People become entrepreneurs because they decide to take control of their own destiny by starting or buying a business. But with this decision comes the very significant problem of getting the small business venture financed. In many cases, the entrepreneur’s investable assets are held primarily in qualified retirement vehicles such as IRAs, pensions and 401(k) plans.
Qualified retirement assets enjoy one or another kind of preferred tax treatment, typically tax deferral until the assets are withdrawn from a given account. If improperly accessed, these qualified assets are exposed to a 10% penalty and often 40% or more in federal and state income taxes. Depending on a person’s tax bracket and the state of residence, total penalties along with federal and state taxes can approach 50%.
So, the question to be answered is…
“How can a person access his or her retirement funds to purchase or capitalize a business while preserving tax deferral and avoiding penalties?”
Fortunately, federal law provides for exactly that, as the Economic Growth and Tax Relief Reconciliation Act of 2001 (“EGTRRA”) enables entrepreneurs to access accumulated retirement money to capitalize
their businesses. EGTRRA relaxed the portability rules for retirement plans, allowing assets created in several types of retirement plans to be rolled into each other.
For example, prior to passage of EGTRRA, a 401(k) Plan could only hold funds created in a 401(k) Plan. Under EGTRRA, funds created in other plans such as IRAs, defined benefit plans, traditional pensions, 403(b), etc…plans can be rolled into a single 401(k). This ability to transfer funds between plan types expanded the planning opportunity for entrepreneurs to use retirement funds as a business capitalization source.
When a business establishes a retirement plan such as a 401(k), the business becomes a “plan sponsor.” Once the plan is active, investment options are made available to the plan’s participants, who then select their investment options, preferably with the guidance of fiduciary-minded investment professionals. Retirement plans have had the ability to include the plan sponsor—that is, debt or equity issued by the company itself—as an investment option since the passage of the Employee Retirement Income Security Act of 1974 (ERISA).
However, ERISA imposes certain restrictions on a retirement plan’s ability to invest in a plan sponsor’s securities. In addition, the law limits the amount of funds that can be invested in a sponsor’s securities for plans that are allowed to invest in such securities.
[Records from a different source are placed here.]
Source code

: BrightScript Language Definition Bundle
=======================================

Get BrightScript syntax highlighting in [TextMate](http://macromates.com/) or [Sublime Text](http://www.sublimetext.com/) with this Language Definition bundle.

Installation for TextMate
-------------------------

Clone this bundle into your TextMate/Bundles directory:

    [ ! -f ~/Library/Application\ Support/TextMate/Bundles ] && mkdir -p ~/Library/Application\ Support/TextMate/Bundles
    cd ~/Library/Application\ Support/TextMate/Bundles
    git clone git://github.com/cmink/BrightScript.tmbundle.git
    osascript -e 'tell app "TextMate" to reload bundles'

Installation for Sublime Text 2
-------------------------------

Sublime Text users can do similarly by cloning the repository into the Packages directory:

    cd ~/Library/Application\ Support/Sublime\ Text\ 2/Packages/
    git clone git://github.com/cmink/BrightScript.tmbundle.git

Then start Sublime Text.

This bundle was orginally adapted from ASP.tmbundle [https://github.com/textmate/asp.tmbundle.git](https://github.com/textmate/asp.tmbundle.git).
ERISA does not prohibit a plan’s acquisition or sale of qualifying employer securities of the sponsor and no limitation on the amount of funds that can be invested in a plan sponsor if the plan is an “eligible individual account plan.” An eligible individual account plan is defined as an individual account plan which is a profit-sharing, stock bonus, thrift, or savings plan. 401(k) plans fall under this definition.